To put it into perspective. The old acceleration gave you three charges every 105 seconds. The new acceleration gives you three charges every 55 seconds. Sometimes you need to park on acceleration (and you did with old accel) but in this specific case, in order to lose charges vs the old regime you would have to sit on that acceleration for 50 seconds. Meaning, you pretty much have to decide not to use it for its entire cooldown before you start to lose vs the old system.
It's a net-gain, even if you're holding it for a few seconds to get through your combo. The new acceleration requires you to practically forget it exists in order for it to not work. Not to mention, it lines up with manafication in your 110 second rotation, so if you're doing the 110 and save accel after it, you've immediately solved your problem for the rest of the fight. If you're doing 120 however, feh. Delay, it's still better than before.
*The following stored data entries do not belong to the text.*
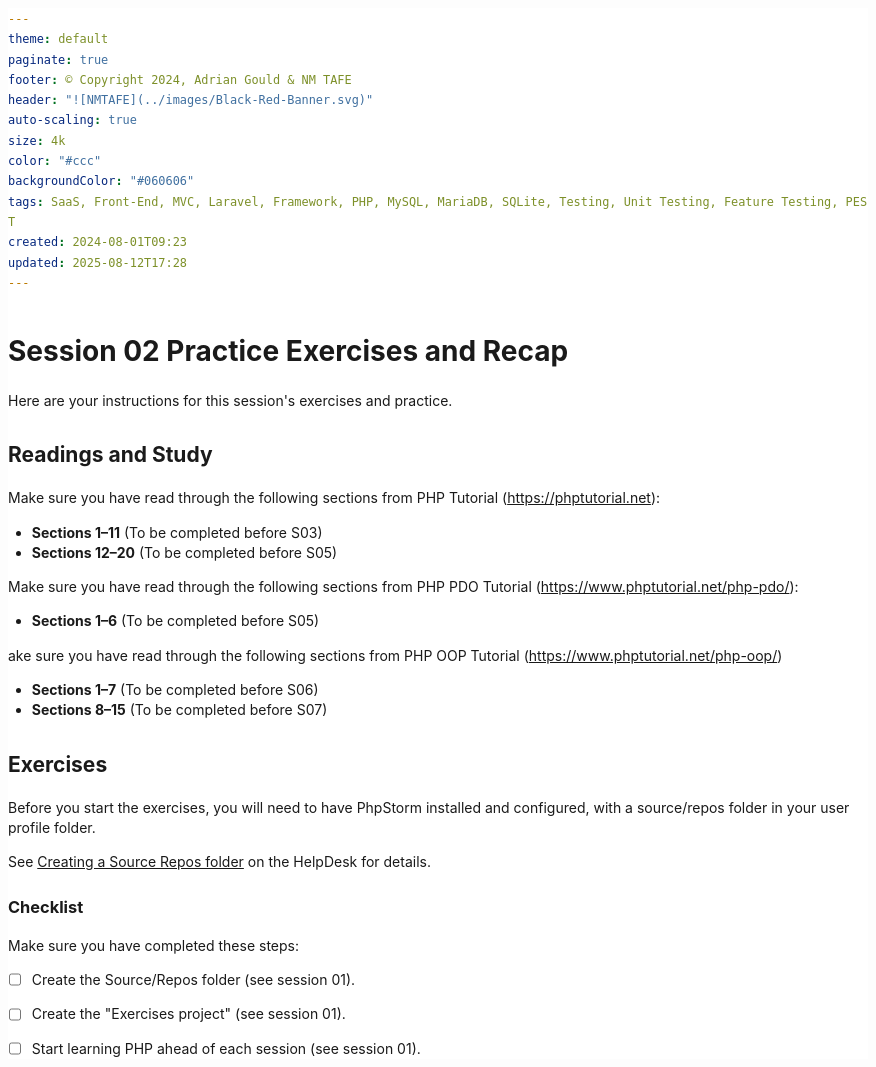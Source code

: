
 ```yaml
---
theme: default
paginate: true
footer: © Copyright 2024, Adrian Gould & NM TAFE
header: "![NMTAFE](../images/Black-Red-Banner.svg)"
auto-scaling: true
size: 4k
color: "#ccc"
backgroundColor: "#060606"
tags: SaaS, Front-End, MVC, Laravel, Framework, PHP, MySQL, MariaDB, SQLite, Testing, Unit Testing, Feature Testing, PEST
created: 2024-08-01T09:23
updated: 2025-08-12T17:28
---
```


# Session 02 Practice Exercises and Recap

Here are your instructions for this session's exercises and practice.

## Readings and Study

Make sure you have read through the following sections from PHP
Tutorial (https://phptutorial.net):

- **Sections 1–11** (To be completed before S03)
- **Sections 12–20** (To be completed before S05)

Make sure you have read through the following sections from PHP PDO Tutorial
(https://www.phptutorial.net/php-pdo/):

- **Sections 1–6** (To be completed before S05)

ake sure you have read through the following sections from PHP OOP Tutorial
(https://www.phptutorial.net/php-oop/)

- **Sections 1–7** (To be completed before S06)
- **Sections 8–15** (To be completed before S07)



## Exercises

Before you start the exercises, you will need to have PhpStorm installed and configured, 
with a source/repos folder in your user profile folder.

See [Creating a Source Repos folder]() on the HelpDesk for details.

### Checklist

Make sure you have completed these steps:

- [ ] Create the Source/Repos folder (see session 01).
- [ ] Create the "Exercises project" (see session 01).
- [ ] Start learning PHP ahead of each session (see session 01).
The thing is that with old Acceleration I had least had some leeway on when to use it, since I tended to use it as oGCD filler provided I was missing either Verfire or Verstone Ready and Fleche/Contre/Engagement were on cooldown. Since Yoshida mentioned charges, that in my mind translated to "we're making Acceleration work like Intervene/Plunge/etc".
My "issue", if you could call it that, is that instead of being able to use it as filler, now to get the most out of this new Acceleration requires Manafication to be on cooldown (unless you're starting at 0 mana, which only happens at the start of a fight) and having less than 60 mana on either bar. It just feels kinda "meh" to me from a design perspective.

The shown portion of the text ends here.